INPUT DATA:
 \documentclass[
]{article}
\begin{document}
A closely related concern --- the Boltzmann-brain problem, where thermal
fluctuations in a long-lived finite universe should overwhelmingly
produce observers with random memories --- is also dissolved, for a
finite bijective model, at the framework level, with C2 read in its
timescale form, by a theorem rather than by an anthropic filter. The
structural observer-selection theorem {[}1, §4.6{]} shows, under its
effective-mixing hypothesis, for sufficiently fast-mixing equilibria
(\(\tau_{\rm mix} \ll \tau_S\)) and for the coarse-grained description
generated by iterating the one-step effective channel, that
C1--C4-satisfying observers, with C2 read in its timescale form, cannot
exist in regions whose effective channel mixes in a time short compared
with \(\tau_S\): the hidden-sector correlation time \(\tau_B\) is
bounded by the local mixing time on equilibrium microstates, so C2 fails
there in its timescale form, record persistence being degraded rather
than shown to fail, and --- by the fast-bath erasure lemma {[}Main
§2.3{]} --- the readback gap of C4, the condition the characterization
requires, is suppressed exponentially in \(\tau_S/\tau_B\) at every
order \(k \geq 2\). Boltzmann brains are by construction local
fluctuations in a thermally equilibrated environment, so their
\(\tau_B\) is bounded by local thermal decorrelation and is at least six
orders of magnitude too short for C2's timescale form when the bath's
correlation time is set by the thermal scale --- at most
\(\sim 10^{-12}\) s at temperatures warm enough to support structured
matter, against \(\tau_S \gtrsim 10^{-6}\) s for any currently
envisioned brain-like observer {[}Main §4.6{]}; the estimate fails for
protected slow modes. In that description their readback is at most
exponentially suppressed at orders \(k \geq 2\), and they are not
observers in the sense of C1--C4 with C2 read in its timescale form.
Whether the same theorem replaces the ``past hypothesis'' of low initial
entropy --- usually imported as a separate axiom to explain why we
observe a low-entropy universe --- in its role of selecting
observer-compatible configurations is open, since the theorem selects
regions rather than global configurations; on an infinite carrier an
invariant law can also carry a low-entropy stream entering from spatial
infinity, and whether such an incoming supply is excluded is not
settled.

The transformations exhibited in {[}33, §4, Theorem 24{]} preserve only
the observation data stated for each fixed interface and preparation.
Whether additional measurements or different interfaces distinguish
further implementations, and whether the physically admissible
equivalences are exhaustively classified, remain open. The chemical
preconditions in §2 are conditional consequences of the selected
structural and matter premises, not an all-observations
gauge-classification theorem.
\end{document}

EXERCISE: The output is every entry, printed exactly as it reads.

TASK SOLUTION:
 \documentclass[
]{article}
\begin{document}
A closely related concern --- the Boltzmann-brain problem, where thermal
fluctuations in a long-lived finite universe should overwhelmingly
produce observers with random memories --- is also dissolved, for a
finite bijective model, at the framework level, with C2 read in its
timescale form, by a theorem rather than by an anthropic filter. The
structural observer-selection theorem {[}1, §4.6{]} shows, under its
effective-mixing hypothesis, for sufficiently fast-mixing equilibria
(\(\tau_{\rm mix} \ll \tau_S\)) and for the coarse-grained description
generated by iterating the one-step effective channel, that
C1--C4-satisfying observers, with C2 read in its timescale form, cannot
exist in regions whose effective channel mixes in a time short compared
with \(\tau_S\): the hidden-sector correlation time \(\tau_B\) is
bounded by the local mixing time on equilibrium microstates, so C2 fails
there in its timescale form, record persistence being degraded rather
than shown to fail, and --- by the fast-bath erasure lemma {[}Main
§2.3{]} --- the readback gap of C4, the condition the characterization
requires, is suppressed exponentially in \(\tau_S/\tau_B\) at every
order \(k \geq 2\). Boltzmann brains are by construction local
fluctuations in a thermally equilibrated environment, so their
\(\tau_B\) is bounded by local thermal decorrelation and is at least six
orders of magnitude too short for C2's timescale form when the bath's
correlation time is set by the thermal scale --- at most
\(\sim 10^{-12}\) s at temperatures warm enough to support structured
matter, against \(\tau_S \gtrsim 10^{-6}\) s for any currently
envisioned brain-like observer {[}Main §4.6{]}; the estimate fails for
protected slow modes. In that description their readback is at most
exponentially suppressed at orders \(k \geq 2\), and they are not
observers in the sense of C1--C4 with C2 read in its timescale form.
Whether the same theorem replaces the ``past hypothesis'' of low initial
entropy --- usually imported as a separate axiom to explain why we
observe a low-entropy universe --- in its role of selecting
observer-compatible configurations is open, since the theorem selects
regions rather than global configurations; on an infinite carrier an
invariant law can also carry a low-entropy stream entering from spatial
infinity, and whether such an incoming supply is excluded is not
settled.

The transformations exhibited in {[}33, §4, Theorem 24{]} preserve only
the observation data stated for each fixed interface and preparation.
Whether additional measurements or different interfaces distinguish
further implementations, and whether the physically admissible
equivalences are exhaustively classified, remain open. The chemical
preconditions in §2 are conditional consequences of the selected
structural and matter premises, not an all-observations
gauge-classification theorem.
\end{document}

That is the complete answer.